Virgin Media Sport
- Country: Ireland
- Network: Virgin Media Television

Programming
- Language: English

Ownership
- Owner: Virgin Media Ireland
- Sister channels: Virgin Media One Virgin Media Two Virgin Media Three

History
- Launched: September 18, 2018
- Closed: April 11, 2022
- Replaced by: Virgin Media More

Links
- Website: www.virginmediatelevision.ie

Availability

Streaming media
- Virgin Media Anywhere: Watch live (Ireland only)

= Virgin Media Sport (TV channel) =

Irish television channel

Virgin Media Sport was an Irish subscription television channel operated by Virgin Media Ireland and owned by Liberty Global. The channel launched on 18 September 2018.

The channel was available on the Virgin Media Ireland cable service. The channel closed on 11 April 2022 with content moving to Virgin Media channel 100 – Virgin Media More.

==History==

As part of a major rebrand and refocusing of the Virgin Media brand in Ireland, the TV3 Group confirmed it planned to launch a sports channel in August 2018. Virgin Media Sport is the fourth channel by Virgin Media Television, Broadcasting Authority of Ireland approved a new Section 71 licence.

According to the Irish Independent, the new channel would create 20 to 30 new jobs.

The channel would be home to UEFA Champions League and UEFA Europa League matches from 2018–2021. Virgin Media Sport has also done a deal with CAA11, the representatives of UEFA in international football, which gives the broadcaster the rights to all competitive European international football outside of Republic of Ireland team matches, such as UEFA Nations League plus qualifiers for the UEFA European Championship and FIFA World Cup. The channel will also broadcast the Six Nations tournament.

On 15 August 2019, eir Sport and Virgin Media Sport signed a deal to show Virgin Media Sport on eir Vision and eir Sport 1 on Virgin Media Ireland.
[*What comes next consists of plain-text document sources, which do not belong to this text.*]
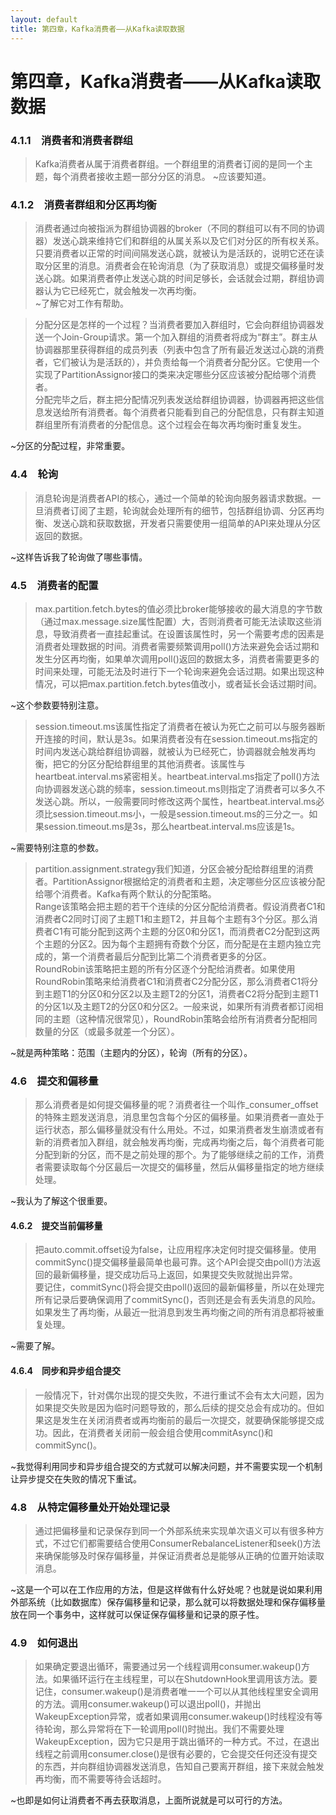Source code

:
 ```yaml
---
layout: default
title: 第四章，Kafka消费者——从Kafka读取数据
---
```


# 第四章，Kafka消费者——从Kafka读取数据

### 4.1.1　消费者和消费者群组
>Kafka消费者从属于消费者群组。一个群组里的消费者订阅的是同一个主题，每个消费者接收主题一部分分区的消息。
~应该要知道。


### 4.1.2　消费者群组和分区再均衡
>消费者通过向被指派为群组协调器的broker（不同的群组可以有不同的协调器）发送心跳来维持它们和群组的从属关系以及它们对分区的所有权关系。只要消费者以正常的时间间隔发送心跳，就被认为是活跃的，说明它还在读取分区里的消息。消费者会在轮询消息（为了获取消息）或提交偏移量时发送心跳。如果消费者停止发送心跳的时间足够长，会话就会过期，群组协调器认为它已经死亡，就会触发一次再均衡。  
~了解它对工作有帮助。



>分配分区是怎样的一个过程？当消费者要加入群组时，它会向群组协调器发送一个Join-Group请求。第一个加入群组的消费者将成为“群主”。群主从协调器那里获得群组的成员列表（列表中包含了所有最近发送过心跳的消费者，它们被认为是活跃的），并负责给每一个消费者分配分区。它使用一个实现了PartitionAssignor接口的类来决定哪些分区应该被分配给哪个消费者。  
分配完毕之后，群主把分配情况列表发送给群组协调器，协调器再把这些信息发送给所有消费者。每个消费者只能看到自己的分配信息，只有群主知道群组里所有消费者的分配信息。这个过程会在每次再均衡时重复发生。  

~分区的分配过程，非常重要。



### 4.4　轮询
>消息轮询是消费者API的核心，通过一个简单的轮询向服务器请求数据。一旦消费者订阅了主题，轮询就会处理所有的细节，包括群组协调、分区再均衡、发送心跳和获取数据，开发者只需要使用一组简单的API来处理从分区返回的数据。  

~这样告诉我了轮询做了哪些事情。



### 4.5　消费者的配置
>max.partition.fetch.bytes的值必须比broker能够接收的最大消息的字节数（通过max.message.size属性配置）大，否则消费者可能无法读取这些消息，导致消费者一直挂起重试。在设置该属性时，另一个需要考虑的因素是消费者处理数据的时间。消费者需要频繁调用poll()方法来避免会话过期和发生分区再均衡，如果单次调用poll()返回的数据太多，消费者需要更多的时间来处理，可能无法及时进行下一个轮询来避免会话过期。如果出现这种情况，可以把max.partition.fetch.bytes值改小，或者延长会话过期时间。  

~这个参数要特别注意。



>session.timeout.ms该属性指定了消费者在被认为死亡之前可以与服务器断开连接的时间，默认是3s。如果消费者没有在session.timeout.ms指定的时间内发送心跳给群组协调器，就被认为已经死亡，协调器就会触发再均衡，把它的分区分配给群组里的其他消费者。该属性与heartbeat.interval.ms紧密相关。heartbeat.interval.ms指定了poll()方法向协调器发送心跳的频率，session.timeout.ms则指定了消费者可以多久不发送心跳。所以，一般需要同时修改这两个属性，heartbeat.interval.ms必须比session.timeout.ms小，一般是session.timeout.ms的三分之一。如果session.timeout.ms是3s，那么heartbeat.interval.ms应该是1s。  

~需要特别注意的参数。



>partition.assignment.strategy我们知道，分区会被分配给群组里的消费者。PartitionAssignor根据给定的消费者和主题，决定哪些分区应该被分配给哪个消费者。Kafka有两个默认的分配策略。  
>Range该策略会把主题的若干个连续的分区分配给消费者。假设消费者C1和消费者C2同时订阅了主题T1和主题T2，并且每个主题有3个分区。那么消费者C1有可能分配到这两个主题的分区0和分区1，而消费者C2分配到这两个主题的分区2。因为每个主题拥有奇数个分区，而分配是在主题内独立完成的，第一个消费者最后分配到比第二个消费者更多的分区。  
>RoundRobin该策略把主题的所有分区逐个分配给消费者。如果使用RoundRobin策略来给消费者C1和消费者C2分配分区，那么消费者C1将分到主题T1的分区0和分区2以及主题T2的分区1，消费者C2将分配到主题T1的分区1以及主题T2的分区0和分区2。一般来说，如果所有消费者都订阅相同的主题（这种情况很常见），RoundRobin策略会给所有消费者分配相同数量的分区（或最多就差一个分区）。

~就是两种策略：范围（主题内的分区），轮询（所有的分区）。



### 4.6　提交和偏移量
>那么消费者是如何提交偏移量的呢？消费者往一个叫作_consumer_offset的特殊主题发送消息，消息里包含每个分区的偏移量。如果消费者一直处于运行状态，那么偏移量就没有什么用处。不过，如果消费者发生崩溃或者有新的消费者加入群组，就会触发再均衡，完成再均衡之后，每个消费者可能分配到新的分区，而不是之前处理的那个。为了能够继续之前的工作，消费者需要读取每个分区最后一次提交的偏移量，然后从偏移量指定的地方继续处理。  

~我认为了解这个很重要。



#### 4.6.2　提交当前偏移量
>把auto.commit.offset设为false，让应用程序决定何时提交偏移量。使用commitSync()提交偏移量最简单也最可靠。这个API会提交由poll()方法返回的最新偏移量，提交成功后马上返回，如果提交失败就抛出异常。  
要记住，commitSync()将会提交由poll()返回的最新偏移量，所以在处理完所有记录后要确保调用了commitSync()，否则还是会有丢失消息的风险。如果发生了再均衡，从最近一批消息到发生再均衡之间的所有消息都将被重复处理。  

~需要了解。


#### 4.6.4　同步和异步组合提交
>一般情况下，针对偶尔出现的提交失败，不进行重试不会有太大问题，因为如果提交失败是因为临时问题导致的，那么后续的提交总会有成功的。但如果这是发生在关闭消费者或再均衡前的最后一次提交，就要确保能够提交成功。因此，在消费者关闭前一般会组合使用commitAsync()和commitSync()。

~我觉得利用同步和异步组合提交的方式就可以解决问题，并不需要实现一个机制让异步提交在失败的情况下重试。



### 4.8　从特定偏移量处开始处理记录
>通过把偏移量和记录保存到同一个外部系统来实现单次语义可以有很多种方式，不过它们都需要结合使用ConsumerRebalanceListener和seek()方法来确保能够及时保存偏移量，并保证消费者总是能够从正确的位置开始读取消息。

~这是一个可以在工作应用的方法，但是这样做有什么好处呢？也就是说如果利用外部系统（比如数据库）保存偏移量和记录，那么就可以将数据处理和保存偏移量放在同一个事务中，这样就可以保证保存偏移量和记录的原子性。



### 4.9　如何退出
>如果确定要退出循环，需要通过另一个线程调用consumer.wakeup()方法。如果循环运行在主线程里，可以在ShutdownHook里调用该方法。要记住，consumer.wakeup()是消费者唯一一个可以从其他线程里安全调用的方法。调用consumer.wakeup()可以退出poll()，并抛出WakeupException异常，或者如果调用consumer.wakeup()时线程没有等待轮询，那么异常将在下一轮调用poll()时抛出。我们不需要处理WakeupException，因为它只是用于跳出循环的一种方式。不过，在退出线程之前调用consumer.close()是很有必要的，它会提交任何还没有提交的东西，并向群组协调器发送消息，告知自己要离开群组，接下来就会触发再均衡，而不需要等待会话超时。

~也即是如何让消费者不再去获取消息，上面所说就是可以可行的方法。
On 12 September 2019, Virgin Media Sport HD launched on Sky on channel 422. Virgin Media Sport Extra 1 – 6 is available on Sky using the red button. The Virgin Media Sport channels on Sky are provided by eir in their eir Sport Pack. On 13 August 2020, its feeds on eir and Sky Ireland that were provided by eir were replaced by eir Sport 2 on those platforms, as eir refused to pay the contracted distribution license fee.